Please return every line of the records below that holds the word "Corresponding".
____ SOURCE MATERIAL
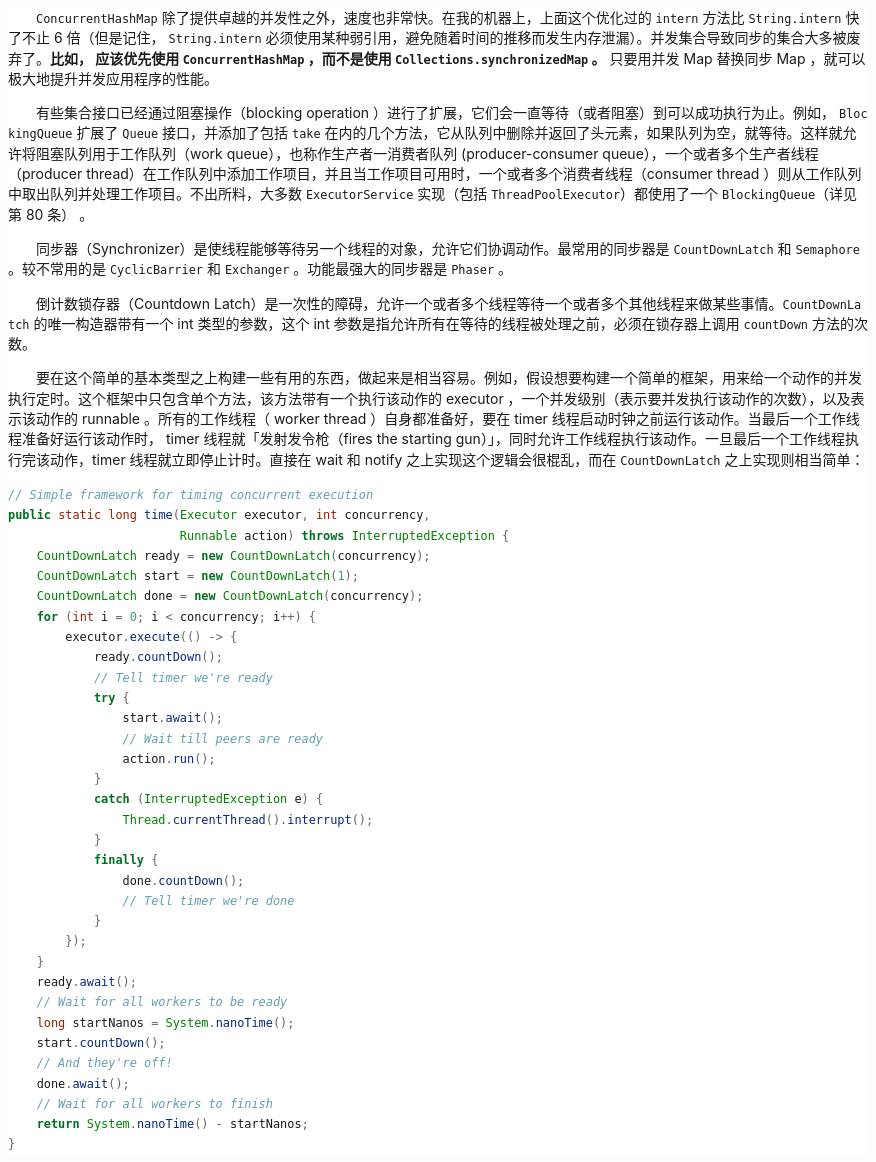 　　`ConcurrentHashMap` 除了提供卓越的并发性之外，速度也非常快。在我的机器上，上面这个优化过的 `intern` 方法比 `String.intern` 快了不止 6 倍（但是记住， `String.intern` 必须使用某种弱引用，避免随着时间的推移而发生内存泄漏）。并发集合导致同步的集合大多被废弃了。**比如， 应该优先使用 `ConcurrentHashMap` ，而不是使用 `Collections.synchronizedMap` 。**  只要用并发 Map 替换同步 Map ，就可以极大地提升并发应用程序的性能。

　　有些集合接口已经通过阻塞操作（blocking operation ）进行了扩展，它们会一直等待（或者阻塞）到可以成功执行为止。例如， `BlockingQueue` 扩展了 `Queue` 接口，并添加了包括 `take` 在内的几个方法，它从队列中删除并返回了头元素，如果队列为空，就等待。这样就允许将阻塞队列用于工作队列（work queue），也称作生产者一消费者队列 (producer-consumer queue），一个或者多个生产者线程（producer thread）在工作队列中添加工作项目，并且当工作项目可用时，一个或者多个消费者线程（consumer thread ）则从工作队列中取出队列并处理工作项目。不出所料，大多数 `ExecutorService` 实现（包括 `ThreadPoolExecutor`）都使用了一个 `BlockingQueue`（详见第 80 条） 。

　　同步器（Synchronizer）是使线程能够等待另一个线程的对象，允许它们协调动作。最常用的同步器是 `CountDownLatch` 和 `Semaphore` 。较不常用的是 `CyclicBarrier` 和 `Exchanger` 。功能最强大的同步器是 `Phaser` 。

　　倒计数锁存器（Countdown Latch）是一次性的障碍，允许一个或者多个线程等待一个或者多个其他线程来做某些事情。`CountDownLatch` 的唯一构造器带有一个 int 类型的参数，这个 int 参数是指允许所有在等待的线程被处理之前，必须在锁存器上调用 `countDown` 方法的次数。

　　要在这个简单的基本类型之上构建一些有用的东西，做起来是相当容易。例如，假设想要构建一个简单的框架，用来给一个动作的并发执行定时。这个框架中只包含单个方法，该方法带有一个执行该动作的 executor ，一个并发级别（表示要并发执行该动作的次数），以及表示该动作的 runnable 。所有的工作线程（ worker thread ）自身都准备好，要在 timer 线程启动时钟之前运行该动作。当最后一个工作线程准备好运行该动作时， timer 线程就「发射发令枪（fires the starting gun）」，同时允许工作线程执行该动作。一旦最后一个工作线程执行完该动作，timer 线程就立即停止计时。直接在 wait 和 notify 之上实现这个逻辑会很棍乱，而在 `CountDownLatch` 之上实现则相当简单：

```java
// Simple framework for timing concurrent execution
public static long time(Executor executor, int concurrency,
                        Runnable action) throws InterruptedException {
    CountDownLatch ready = new CountDownLatch(concurrency);
    CountDownLatch start = new CountDownLatch(1);
    CountDownLatch done = new CountDownLatch(concurrency);
    for (int i = 0; i < concurrency; i++) {
        executor.execute(() -> {
            ready.countDown();
            // Tell timer we're ready
            try {
                start.await();
                // Wait till peers are ready
                action.run();
            }
            catch (InterruptedException e) {
                Thread.currentThread().interrupt();
            }
            finally {
                done.countDown();
                // Tell timer we're done
            }
        });
    }
    ready.await();
    // Wait for all workers to be ready
    long startNanos = System.nanoTime();
    start.countDown();
    // And they're off!
    done.await();
    // Wait for all workers to finish
    return System.nanoTime() - startNanos;
}
```
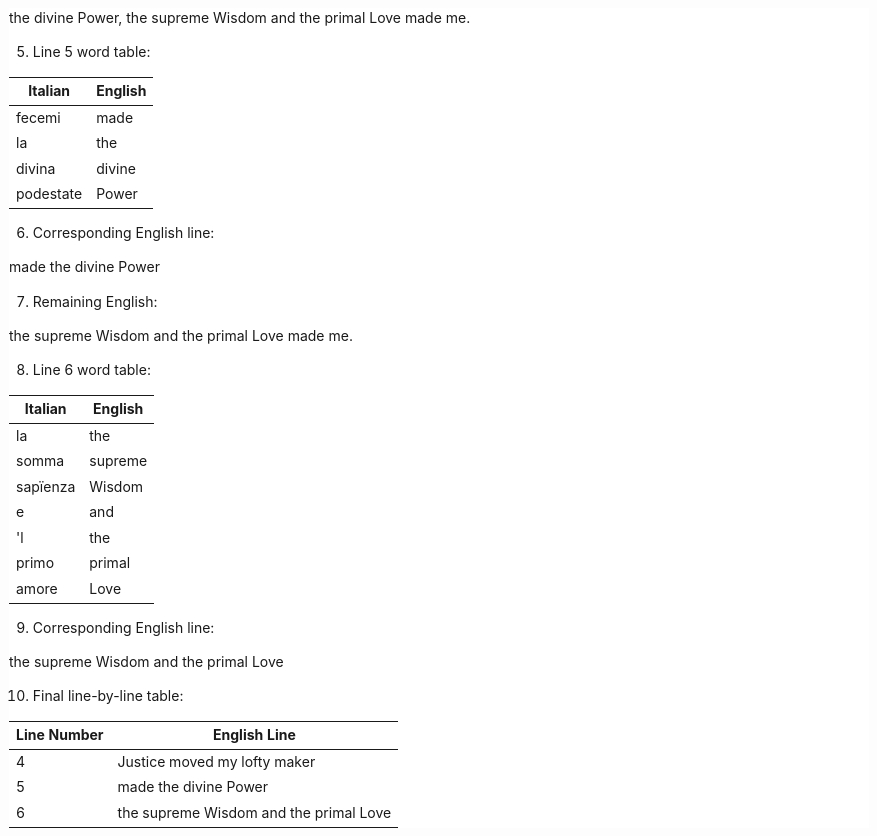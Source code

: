 the divine Power, the supreme Wisdom and the primal Love made me.

5. Line 5 word table:

| Italian | English |
|-|-|    
| fecemi | made |
| la | the |
| divina | divine |
| podestate | Power |

6. Corresponding English line:

made the divine Power

7. Remaining English:   

the supreme Wisdom and the primal Love made me.

8. Line 6 word table:  

| Italian | English |
|-|-|
| la | the |
| somma | supreme |  
| sapïenza | Wisdom |
| e | and |  
| 'l | the |
| primo | primal |
| amore | Love |

9. Corresponding English line:  

the supreme Wisdom and the primal Love

10. Final line-by-line table:

| Line Number | English Line | 
|-|-|
| 4 | Justice moved my lofty maker |  
| 5 | made the divine Power|   
| 6 | the supreme Wisdom and the primal Love|
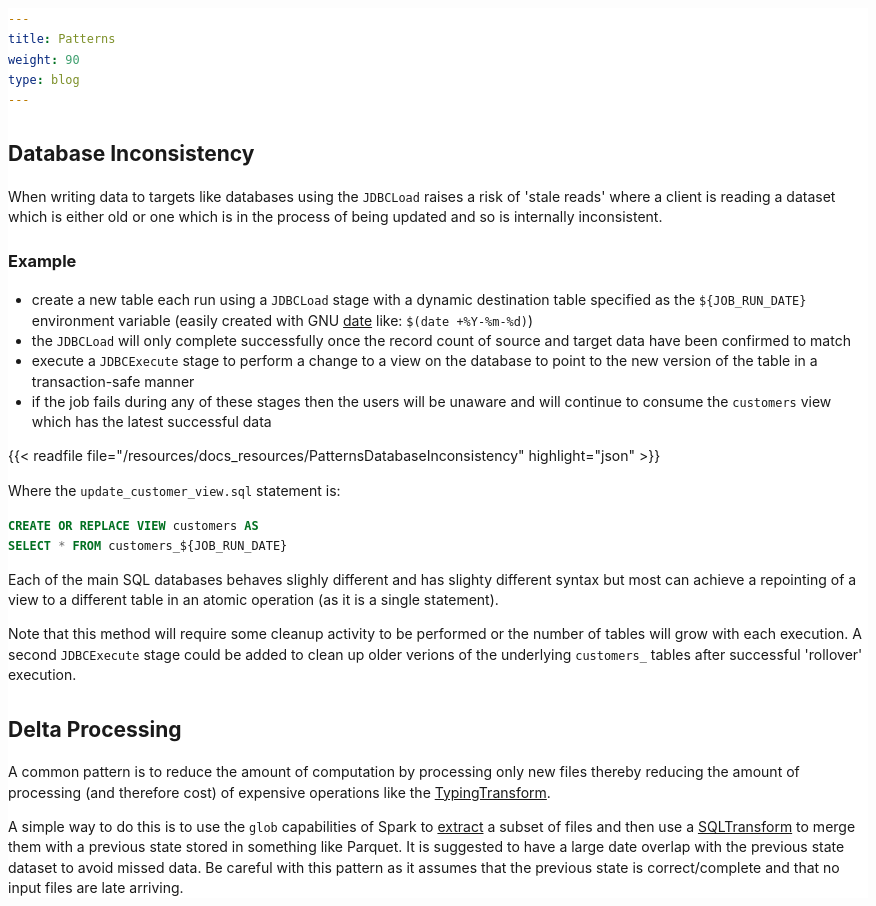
 ```yaml
---
title: Patterns
weight: 90
type: blog
---
```


## Database Inconsistency

When writing data to targets like databases using the `JDBCLoad` raises a risk of 'stale reads' where a client is reading a dataset which is either old or one which is in the process of being updated and so is internally inconsistent. 

### Example

- create a new table each run using a `JDBCLoad` stage with a dynamic destination table specified as the `${JOB_RUN_DATE}` environment variable (easily created with GNU [date](https://www.gnu.org/software/coreutils/manual/html_node/Examples-of-date.html) like: `$(date +%Y-%m-%d)`)
- the `JDBCLoad` will only complete successfully once the record count of source and target data have been confirmed to match
- execute a `JDBCExecute` stage to perform a change to a view on the database to point to the new version of the table in a transaction-safe manner
- if the job fails during any of these stages then the users will be unaware and will continue to consume the `customers` view which has the latest successful data

{{< readfile file="/resources/docs_resources/PatternsDatabaseInconsistency" highlight="json" >}} 

Where the `update_customer_view.sql` statement is:

```sql
CREATE OR REPLACE VIEW customers AS 
SELECT * FROM customers_${JOB_RUN_DATE}
```

Each of the main SQL databases behaves slighly different and has slighty different syntax but most can achieve a repointing of a view to a different table in an atomic operation (as it is a single statement). 

Note that this method will require some cleanup activity to be performed or the number of tables will grow with each execution. A second `JDBCExecute` stage could be added to clean up older verions of the underlying `customers_` tables after successful 'rollover' execution.

## Delta Processing

A common pattern is to reduce the amount of computation by processing only new files thereby reducing the amount of processing (and therefore cost) of expensive operations like the [TypingTransform](../transform/#typingtransform).

A simple way to do this is to use the `glob` capabilities of Spark to [extract](../extract) a subset of files and then use a [SQLTransform](../transform/#sqltransform) to merge them with a previous state stored in something like Parquet. It is suggested to have a large date overlap with the previous state dataset to avoid missed data. Be careful with this pattern as it assumes that the previous state is correct/complete and that no input files are late arriving.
________
YOUR SOLUTION:
6. Corresponding English line:
9. Corresponding English line:  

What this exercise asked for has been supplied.